_Work instruction_:
Down to the final line, write out the material beneath exactly, without pictures.

_Extracted entries_:
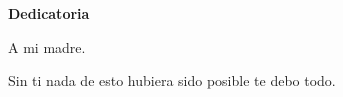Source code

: \begin{center}
	{\large \bfseries  Dedicatoria}
\end{center}
\vspace{0.5cm}

A mi madre.

Sin ti nada de esto hubiera sido posible te debo todo.
\newline

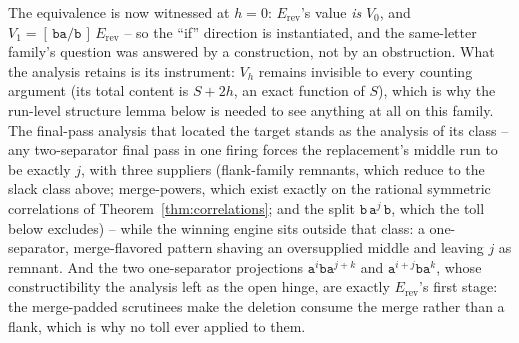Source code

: \documentclass[runningheads,envcountsect]{llncs}
\begin{document}
The equivalence is now witnessed at $h = 0$: $E_{\mathrm{rev}}$'s value \emph{is} $V_0$, and $V_1 = [\,\mathtt b\mathtt a/\mathtt b\,]\,E_{\mathrm{rev}}$ -- so the ``if'' direction is instantiated, and the same-letter family's question was answered by a construction, not by an obstruction. What the analysis retains is its instrument: $V_h$ remains invisible to every counting argument (its total content is $S + 2h$, an exact function of $S$), which is why the run-level structure lemma below is needed to see anything at all on this family. The final-pass analysis that located the target stands as the analysis of its class -- any two-separator final pass in one firing forces the replacement's middle run to be exactly $j$, with three suppliers (flank-family remnants, which reduce to the slack class above; merge-powers, which exist exactly on the rational symmetric correlations of Theorem~\ref{thm:correlations}; and the split $\mathtt b\,\mathtt a^{j}\,\mathtt b$, which the toll below excludes) -- while the winning engine sits outside that class: a one-separator, merge-flavored pattern shaving an oversupplied middle and leaving $j$ as remnant. And the two one-separator projections $\mathtt a^i \mathtt b \mathtt a^{j+k}$ and $\mathtt a^{i+j} \mathtt b \mathtt a^k$, whose constructibility the analysis left as the open hinge, are exactly $E_{\mathrm{rev}}$'s first stage: the merge-padded scrutinees make the deletion consume the merge rather than a flank, which is why no toll ever applied to them.
\end{document}
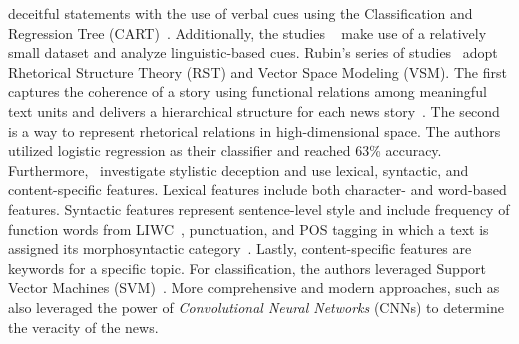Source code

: \begin{description}
\begin{itemize}
deceitful statements with the use of verbal cues using the Classification and Regression Tree (CART)~\parencite{ClassificationRegressioniTrees_Breiman}. Additionally, the studies ~\parencite{OnLyingAndBeingLiedTo_Hancock, OnDeceptionAndDeceptionDetection_Rubin} make use of a relatively small dataset and analyze linguistic-based cues. Rubin’s series of  studies~\parencite{OnDeceptionAndDeceptionDetection_Rubin, IdentificationOfTruth_Rubin, TruthAndDeception_Rubin, TowardsNewsVerification_Rubin} adopt Rhetorical Structure Theory (RST) and Vector Space Modeling (VSM). The first captures the coherence of a story using functional relations among meaningful text units and delivers a hierarchical structure for each news story~\parencite{RST_William}. The second is a way to represent rhetorical relations in high-dimensional space. The authors utilized logistic regression as their classifier and reached 63\% accuracy.\\Furthermore,~\cite{DetectingHoaxesFraudsAndDeception_Afroz} investigate stylistic deception and use lexical, syntactic, and content-specific features. Lexical features include both character- and word-based features. Syntactic features represent sentence-level style and include frequency of function words from LIWC~\parencite{LIWC2007_Pennebaker}, punctuation, and POS tagging in which a text is assigned its morphosyntactic category~\parencite{POS_Daelemans}. Lastly, content-specific features are keywords for a specific topic. For classification, the authors leveraged Support Vector Machines (SVM)~\parencite{SVM_Hearst}. More comprehensive and modern approaches, such as~\cite{LiarLiarPantsOnFire_Wang} also leveraged the power of \emph{Convolutional Neural Networks} (CNNs) to determine the veracity of the news.

\end{itemize}
\end{description}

_Output of the task_:
Source code

: \begin{center}
	{\large \bfseries  Dedicatoria}
\end{center}
\vspace{0.5cm}

A mi madre.

Sin ti nada de esto hubiera sido posible te debo todo.
\newline

Source code

: \documentclass[runningheads,envcountsect]{llncs}
\begin{document}
The equivalence is now witnessed at $h = 0$: $E_{\mathrm{rev}}$'s value \emph{is} $V_0$, and $V_1 = [\,\mathtt b\mathtt a/\mathtt b\,]\,E_{\mathrm{rev}}$ -- so the ``if'' direction is instantiated, and the same-letter family's question was answered by a construction, not by an obstruction. What the analysis retains is its instrument: $V_h$ remains invisible to every counting argument (its total content is $S + 2h$, an exact function of $S$), which is why the run-level structure lemma below is needed to see anything at all on this family. The final-pass analysis that located the target stands as the analysis of its class -- any two-separator final pass in one firing forces the replacement's middle run to be exactly $j$, with three suppliers (flank-family remnants, which reduce to the slack class above; merge-powers, which exist exactly on the rational symmetric correlations of Theorem~\ref{thm:correlations}; and the split $\mathtt b\,\mathtt a^{j}\,\mathtt b$, which the toll below excludes) -- while the winning engine sits outside that class: a one-separator, merge-flavored pattern shaving an oversupplied middle and leaving $j$ as remnant. And the two one-separator projections $\mathtt a^i \mathtt b \mathtt a^{j+k}$ and $\mathtt a^{i+j} \mathtt b \mathtt a^k$, whose constructibility the analysis left as the open hinge, are exactly $E_{\mathrm{rev}}$'s first stage: the merge-padded scrutinees make the deletion consume the merge rather than a flank, which is why no toll ever applied to them.
\end{document}
Source code

: \begin{description}
\begin{itemize}
deceitful statements with the use of verbal cues using the Classification and Regression Tree (CART)~\parencite{ClassificationRegressioniTrees_Breiman}. Additionally, the studies ~\parencite{OnLyingAndBeingLiedTo_Hancock, OnDeceptionAndDeceptionDetection_Rubin} make use of a relatively small dataset and analyze linguistic-based cues. Rubin’s series of  studies~\parencite{OnDeceptionAndDeceptionDetection_Rubin, IdentificationOfTruth_Rubin, TruthAndDeception_Rubin, TowardsNewsVerification_Rubin} adopt Rhetorical Structure Theory (RST) and Vector Space Modeling (VSM). The first captures the coherence of a story using functional relations among meaningful text units and delivers a hierarchical structure for each news story~\parencite{RST_William}. The second is a way to represent rhetorical relations in high-dimensional space. The authors utilized logistic regression as their classifier and reached 63\% accuracy.\\Furthermore,~\cite{DetectingHoaxesFraudsAndDeception_Afroz} investigate stylistic deception and use lexical, syntactic, and content-specific features. Lexical features include both character- and word-based features. Syntactic features represent sentence-level style and include frequency of function words from LIWC~\parencite{LIWC2007_Pennebaker}, punctuation, and POS tagging in which a text is assigned its morphosyntactic category~\parencite{POS_Daelemans}. Lastly, content-specific features are keywords for a specific topic. For classification, the authors leveraged Support Vector Machines (SVM)~\parencite{SVM_Hearst}. More comprehensive and modern approaches, such as~\cite{LiarLiarPantsOnFire_Wang} also leveraged the power of \emph{Convolutional Neural Networks} (CNNs) to determine the veracity of the news.

\end{itemize}
\end{description}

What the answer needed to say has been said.